Dohány Street Synagogue
The city is home to the third largest Parliament building in the world, once the largest in the world. We saw it, but didn’t visit this time. We did in 2008.

Parliament Building
We stopped in Heroes' Square, which features statues of the Seven Chieftains of the Magyars and other important Hungarian national leaders  ... 

Gathered heroes
... plus mythical figures, including a symbol of peace and of war ...

This looks like war
The central feature is the Millennium Memorial, constructed in from 1896-1900 to commemorate the 1000ndth anniversary of the Hungarian conquest of the Carpathian Basin and the foundation of the Hungarian state in 1896.

Very monumental
It was part of a much larger construction project that also included the expansion and refurbishing of Andrássy Avenue and the construction of the first metro line in Budapest.

Monument
There is a very tall column in the center that is topped with a statue depicting
 the Archangel Gabriel holding the Hungarian Holy Crown and the apostolic double cross in his hands.

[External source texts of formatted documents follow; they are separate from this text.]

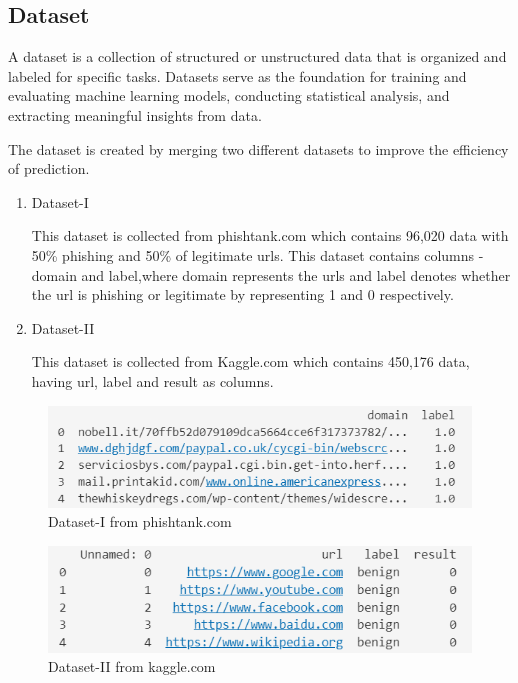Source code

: \subsection{Dataset}
\par  A dataset is a collection of structured or unstructured data that is organized and labeled for specific tasks. Datasets serve as the foundation for training and evaluating machine learning models, conducting statistical analysis, and extracting meaningful insights from data.
\par The dataset is created by merging two different datasets to improve the efficiency of prediction.
\begin{enumerate}
    \item Dataset-I
\par This dataset is collected from phishtank.com which contains 96,020 data with 50\% phishing and 50\% of legitimate urls. This dataset contains columns - domain and label,where domain represents the urls and label denotes whether the url is phishing or legitimate by representing 1 and 0 respectively.
    
    \item Dataset-II
\par This dataset is collected from Kaggle.com which contains 450,176 data, having url, label and result as columns.
\end{enumerate}
\begin{figure}[H]
\centerline{\includegraphics[scale=0.8]{dataset1.png}}
\caption{Dataset-I from phishtank.com}
\label{fig}
\end{figure}
\begin{figure}[H]
\centerline{\includegraphics[scale=0.8]{dataset2.png}}
\caption{Dataset-II from kaggle.com}
\label{fig}
\end{figure}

When the monument was originally constructed, Hungary was a part of the Austro-Hungarian Empire and five spaces on the colonnade were reserved for statues of the ruling Habsburg dynasty. 

The monument was damaged in World War II and, when it was rebuilt, the Habsburgs were replaced. 

At the front of the monument is a large stone cenotaph dedicated "To the memory of the heroes who gave their lives for the freedom of our people and our national independence." While some guide books refer to this as a "tomb," it is not a burial place.

When we went up to Castle Hill, the weather had deteriorated to the point that Scott, Craig and Cheri stopped at a coffee shop and didn’t even go to the top. I did in a brutal wind. 

It was Sunday, so we weren’t able to go in Matthias church, which is a big shame (I should have gone that day the bus made me wait so long). I did, however, get to hear the bells chime. Click below to enjoy it yourself.


Originally named after the Virgin Mary, Matthias Church was named after King Matthias in the 19th Century. 

Matthias Church was originally built in Romanesque style in 1015, although no archaeological remains exist. The current late-Gothic-style building was built in the second half of the 14th century and was extensively restored in the late 19th century. 

Matthias Church from the Chain Bridge
The church was restored to its original 13th-century plan, but a number of new motifs, including the diamond pattern roof tiles, a gargoyle-laden spire and colorful roof tiles were added.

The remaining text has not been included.